__Exercise brief__: From the material beneath, pull every line with the word "juge".
......
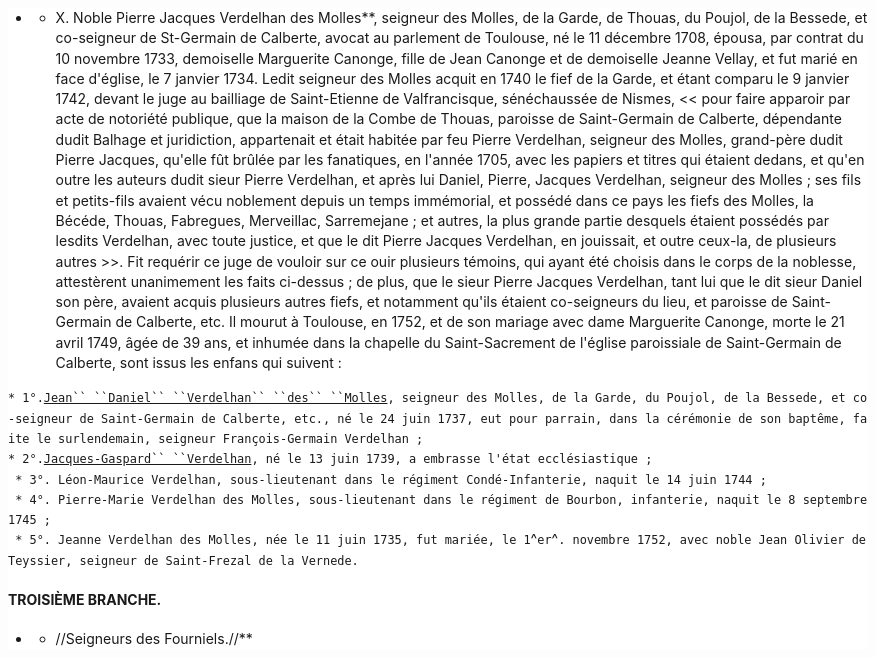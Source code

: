 -   -   X. Noble Pierre Jacques Verdelhan des Molles\*\*, seigneur des
        Molles, de la Garde, de Thouas, du Poujol, de la Bessede, et
        co-seigneur de St-Germain de Calberte, avocat au parlement de
        Toulouse, né le 11 décembre 1708, épousa, par contrat du 10
        novembre 1733, demoiselle Marguerite Canonge, fille de Jean
        Canonge et de demoiselle Jeanne Vellay, et fut marié en face
        d\'église, le 7 janvier 1734. Ledit seigneur des Molles acquit
        en 1740 le fief de la Garde, et étant comparu le 9 janvier 1742,
        devant le juge au bailliage de Saint-Etienne de Valfrancisque,
        sénéchaussée de Nismes, \<\< pour faire apparoir par acte de
        notoriété publique, que la maison de la Combe de Thouas,
        paroisse de Saint-Germain de Calberte, dépendante dudit Balhage
        et juridiction, appartenait et était habitée par feu Pierre
        Verdelhan, seigneur des Molles, grand-père dudit Pierre Jacques,
        qu\'elle fût brûlée par les fanatiques, en l\'année 1705, avec
        les papiers et titres qui étaient dedans, et qu\'en outre les
        auteurs dudit sieur Pierre Verdelhan, et après lui Daniel,
        Pierre, Jacques Verdelhan, seigneur des Molles ; ses fils et
        petits-fils avaient vécu noblement depuis un temps immémorial,
        et possédé dans ce pays les fiefs des Molles, la Bécéde, Thouas,
        Fabregues, Merveillac, Sarremejane ; et autres, la plus grande
        partie desquels étaient possédés par lesdits Verdelhan, avec
        toute justice, et que le dit Pierre Jacques Verdelhan, en
        jouissait, et outre ceux-la, de plusieurs autres \>\>. Fit
        requérir ce juge de vouloir sur ce ouir plusieurs témoins, qui
        ayant été choisis dans le corps de la noblesse, attestèrent
        unanimement les faits ci-dessus ; de plus, que le sieur Pierre
        Jacques Verdelhan, tant lui que le dit sieur Daniel son père,
        avaient acquis plusieurs autres fiefs, et notamment qu\'ils
        étaient co-seigneurs du lieu, et paroisse de Saint-Germain de
        Calberte, etc. Il mourut à Toulouse, en 1752, et de son mariage
        avec dame Marguerite Canonge, morte le 21 avril 1749, âgée de 39
        ans, et inhumée dans la chapelle du Saint-Sacrement de l\'église
        paroissiale de Saint-Germain de Calberte, sont issus les enfans
        qui suivent :

` * 1°. `[`Jean`` ``Daniel`` ``Verdelhan`` ``des`` ``Molles`](Jean-Daniel_Verdelhan_des_Molles_(1737-1822))`, seigneur des Molles, de la Garde, du Poujol, de la Bessede, et co-seigneur de Saint-Germain de Calberte, etc., né le 24 juin 1737, eut pour parrain, dans la cérémonie de son baptême, faite le surlendemain, seigneur François-Germain Verdelhan ;`\
` * 2°. `[`Jacques-Gaspard`` ``Verdelhan`](Jacques-Gaspard_Verdelhan_des_Molles_(1739-1794))`, né le 13 juin 1739, a embrasse l'état ecclésiastique ;`\
` * 3°. Léon-Maurice Verdelhan, sous-lieutenant dans le régiment Condé-Infanterie, naquit le 14 juin 1744 ;`\
` * 4°. Pierre-Marie Verdelhan des Molles, sous-lieutenant dans le régiment de Bourbon, infanterie, naquit le 8 septembre 1745 ;`\
` * 5°. Jeanne Verdelhan des Molles, née le 11 juin 1735, fut mariée, le 1`^`er`^`. novembre 1752, avec noble Jean Olivier de Teyssier, seigneur de Saint-Frezal de la Vernede.`

#### TROISIÈME BRANCHE.

-   -   //Seigneurs des Fourniels.//\*\*
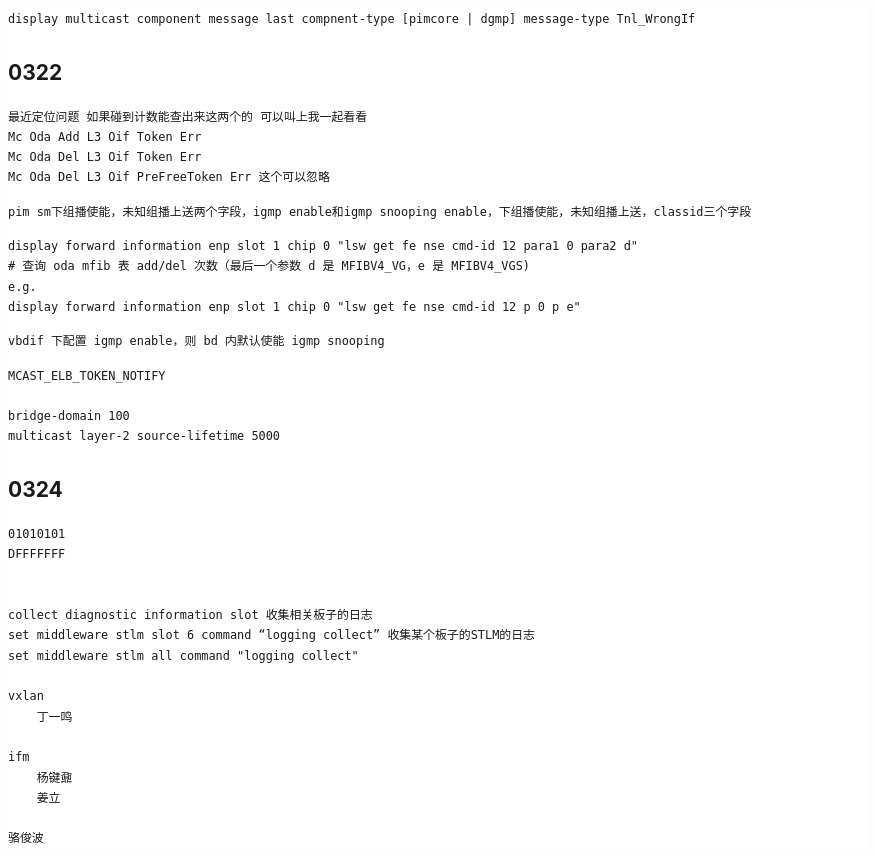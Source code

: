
 ```
display multicast component message last compnent-type [pimcore | dgmp] message-type Tnl_WrongIf
```

## 0322

```
最近定位问题 如果碰到计数能查出来这两个的 可以叫上我一起看看
Mc Oda Add L3 Oif Token Err
Mc Oda Del L3 Oif Token Err
Mc Oda Del L3 Oif PreFreeToken Err 这个可以忽略
```

```
pim sm下组播使能，未知组播上送两个字段，igmp enable和igmp snooping enable，下组播使能，未知组播上送，classid三个字段
```

```
display forward information enp slot 1 chip 0 "lsw get fe nse cmd-id 12 para1 0 para2 d"
# 查询 oda mfib 表 add/del 次数（最后一个参数 d 是 MFIBV4_VG，e 是 MFIBV4_VGS)
e.g.
display forward information enp slot 1 chip 0 "lsw get fe nse cmd-id 12 p 0 p e"
```

```
vbdif 下配置 igmp enable，则 bd 内默认使能 igmp snooping
```

```
MCAST_ELB_TOKEN_NOTIFY

bridge-domain 100
multicast layer-2 source-lifetime 5000

```

## 0324

```
01010101
DFFFFFFF


collect diagnostic information slot 收集相关板子的日志
set middleware stlm slot 6 command “logging collect” 收集某个板子的STLM的日志 
set middleware stlm all command "logging collect"

vxlan
	丁一鸣

ifm
	杨键鼐
	姜立

骆俊波
```
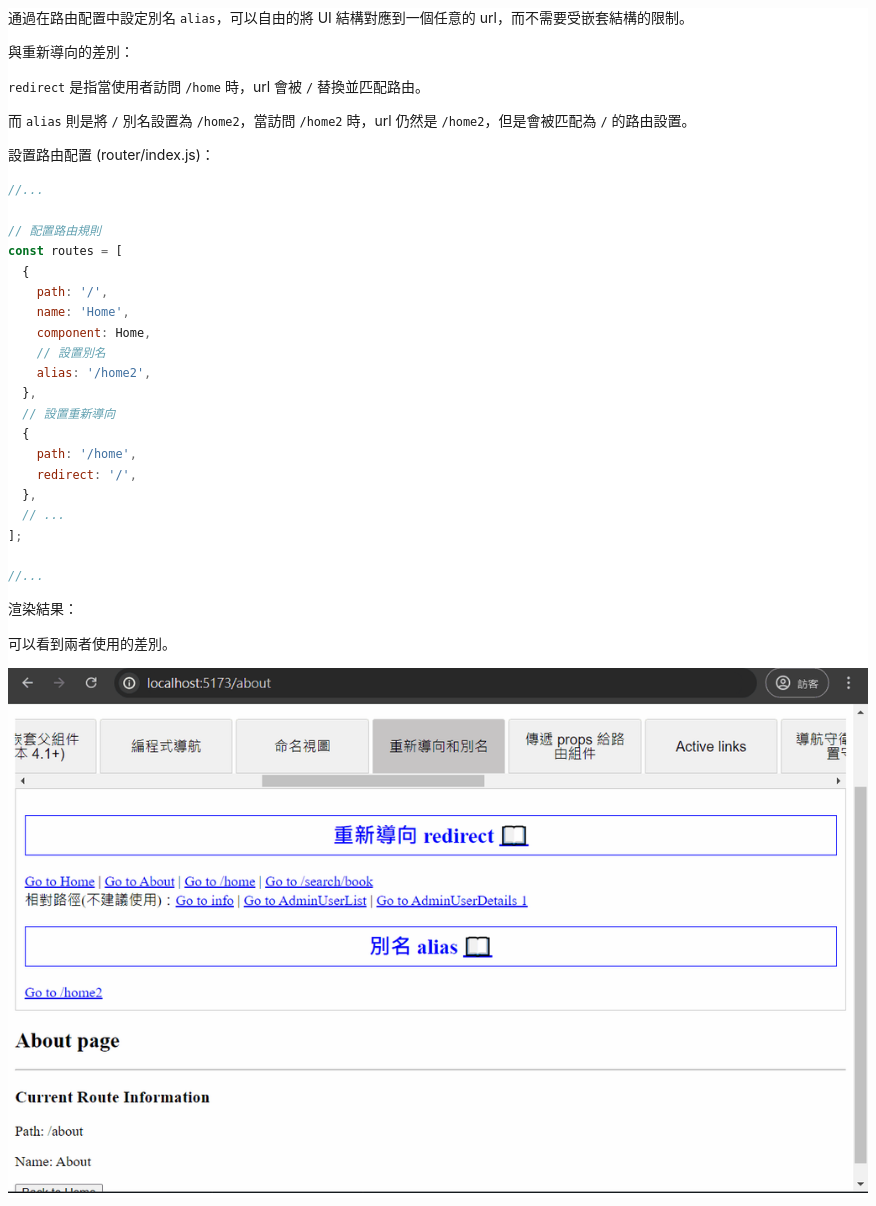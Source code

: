 通過在路由配置中設定別名 `alias`，可以自由的將 UI 結構對應到一個任意的 url，而不需要受嵌套結構的限制。

與重新導向的差別：

`redirect` 是指當使用者訪問 `/home` 時，url 會被 `/` 替換並匹配路由。

而 `alias` 則是將 `/` 別名設置為 `/home2`，當訪問 `/home2` 時，url 仍然是 `/home2`，但是會被匹配為 `/` 的路由設置。

設置路由配置 (router/index.js)：

```javascript
//...

// 配置路由規則
const routes = [
  {
    path: '/',
    name: 'Home',
    component: Home,
    // 設置別名
    alias: '/home2',
  },
  // 設置重新導向
  {
    path: '/home',
    redirect: '/',
  },
  // ...
];

//...
```

渲染結果：

可以看到兩者使用的差別。

![router-21.gif](./images/gif/router-21.gif)
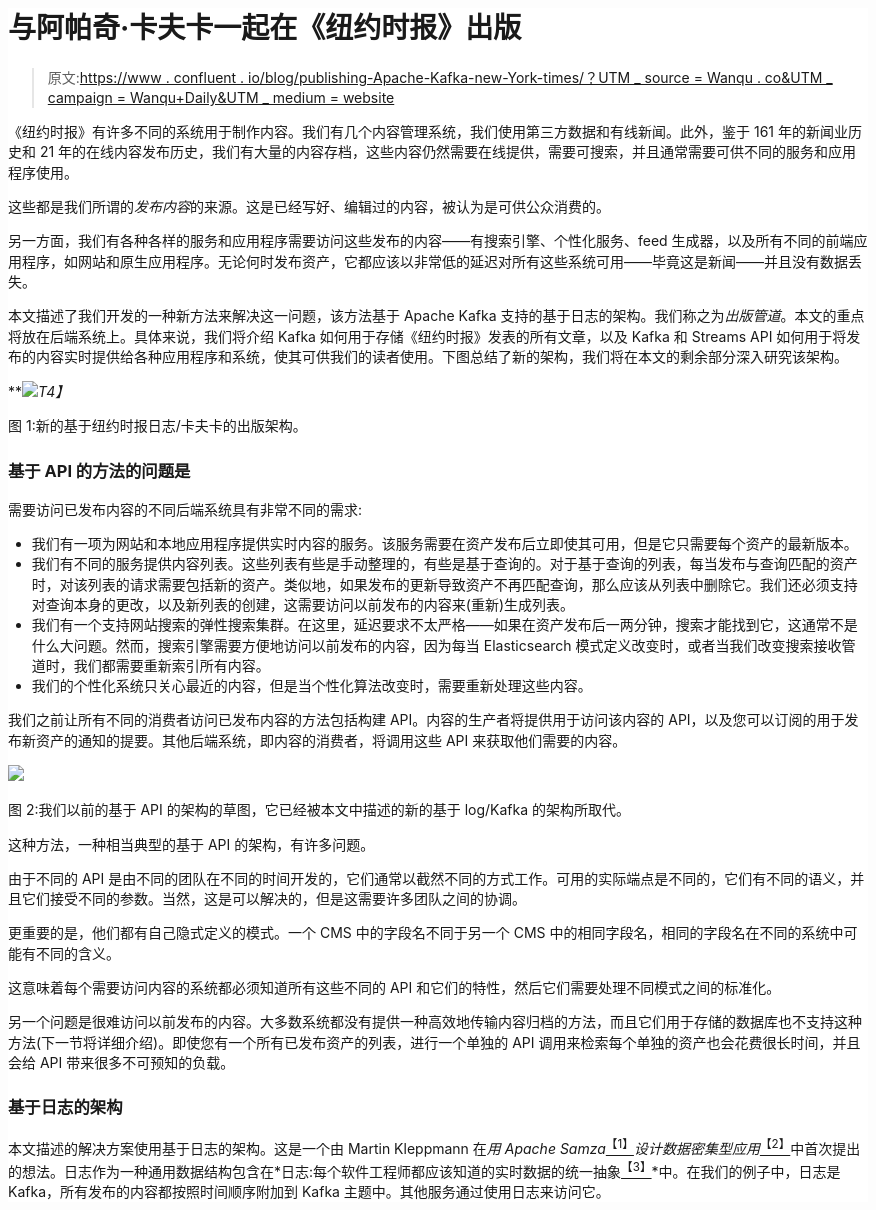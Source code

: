 # 与阿帕奇·卡夫卡一起在《纽约时报》出版

> 原文:[https://www . confluent . io/blog/publishing-Apache-Kafka-new-York-times/？UTM _ source = Wanqu . co&UTM _ campaign = Wanqu+Daily&UTM _ medium = website](https://www.confluent.io/blog/publishing-apache-kafka-new-york-times/?utm_source=wanqu.co&utm_campaign=Wanqu+Daily&utm_medium=website)

《纽约时报》有许多不同的系统用于制作内容。我们有几个内容管理系统，我们使用第三方数据和有线新闻。此外，鉴于 161 年的新闻业历史和 21 年的在线内容发布历史，我们有大量的内容存档，这些内容仍然需要在线提供，需要可搜索，并且通常需要可供不同的服务和应用程序使用。

这些都是我们所谓的*发布内容*的来源。这是已经写好、编辑过的内容，被认为是可供公众消费的。

另一方面，我们有各种各样的服务和应用程序需要访问这些发布的内容——有搜索引擎、个性化服务、feed 生成器，以及所有不同的前端应用程序，如网站和原生应用程序。无论何时发布资产，它都应该以非常低的延迟对所有这些系统可用——毕竟这是新闻——并且没有数据丢失。

本文描述了我们开发的一种新方法来解决这一问题，该方法基于 Apache Kafka 支持的基于日志的架构。我们称之为*出版管道*。本文的重点将放在后端系统上。具体来说，我们将介绍 Kafka 如何用于存储《纽约时报》发表的所有文章，以及 Kafka 和 Streams API 如何用于将发布的内容实时提供给各种应用程序和系统，使其可供我们的读者使用。下图总结了新的架构，我们将在本文的剩余部分深入研究该架构。

***![](../Images/96d1b048ab3e08bda470de150600c892.png)*T4】**

图 1:新的基于纽约时报日志/卡夫卡的出版架构。

### 基于 API 的方法的问题是

需要访问已发布内容的不同后端系统具有非常不同的需求:

*   我们有一项为网站和本地应用程序提供实时内容的服务。该服务需要在资产发布后立即使其可用，但是它只需要每个资产的最新版本。
*   我们有不同的服务提供内容列表。这些列表有些是手动整理的，有些是基于查询的。对于基于查询的列表，每当发布与查询匹配的资产时，对该列表的请求需要包括新的资产。类似地，如果发布的更新导致资产不再匹配查询，那么应该从列表中删除它。我们还必须支持对查询本身的更改，以及新列表的创建，这需要访问以前发布的内容来(重新)生成列表。
*   我们有一个支持网站搜索的弹性搜索集群。在这里，延迟要求不太严格——如果在资产发布后一两分钟，搜索才能找到它，这通常不是什么大问题。然而，搜索引擎需要方便地访问以前发布的内容，因为每当 Elasticsearch 模式定义改变时，或者当我们改变搜索接收管道时，我们都需要重新索引所有内容。
*   我们的个性化系统只关心最近的内容，但是当个性化算法改变时，需要重新处理这些内容。

我们之前让所有不同的消费者访问已发布内容的方法包括构建 API。内容的生产者将提供用于访问该内容的 API，以及您可以订阅的用于发布新资产的通知的提要。其他后端系统，即内容的消费者，将调用这些 API 来获取他们需要的内容。

![](../Images/0807de1be937bbab7b2b6cb60a0be393.png)

图 2:我们以前的基于 API 的架构的草图，它已经被本文中描述的新的基于 log/Kafka 的架构所取代。

这种方法，一种相当典型的基于 API 的架构，有许多问题。

由于不同的 API 是由不同的团队在不同的时间开发的，它们通常以截然不同的方式工作。可用的实际端点是不同的，它们有不同的语义，并且它们接受不同的参数。当然，这是可以解决的，但是这需要许多团队之间的协调。

更重要的是，他们都有自己隐式定义的模式。一个 CMS 中的字段名不同于另一个 CMS 中的相同字段名，相同的字段名在不同的系统中可能有不同的含义。

这意味着每个需要访问内容的系统都必须知道所有这些不同的 API 和它们的特性，然后它们需要处理不同模式之间的标准化。

另一个问题是很难访问以前发布的内容。大多数系统都没有提供一种高效地传输内容归档的方法，而且它们用于存储的数据库也不支持这种方法(下一节将详细介绍)。即使您有一个所有已发布资产的列表，进行一个单独的 API 调用来检索每个单独的资产也会花费很长时间，并且会给 API 带来很多不可预知的负载。

### 基于日志的架构

本文描述的解决方案使用基于日志的架构。这是一个由 Martin Kleppmann 在*用 Apache Samza*[<sup>【1】</sup>](#_ftn1)*设计数据密集型应用*[<sup>【2】</sup>](#_ftn2)中首次提出的想法。日志作为一种通用数据结构包含在*日志:每个软件工程师都应该知道的实时数据的统一抽象[<sup>【3】</sup>](#_ftn3)*中。在我们的例子中，日志是 Kafka，所有发布的内容都按照时间顺序附加到 Kafka 主题中。其他服务通过使用日志来访问它。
......
__Task result__:
        devant le juge au bailliage de Saint-Etienne de Valfrancisque,
        requérir ce juge de vouloir sur ce ouir plusieurs témoins, qui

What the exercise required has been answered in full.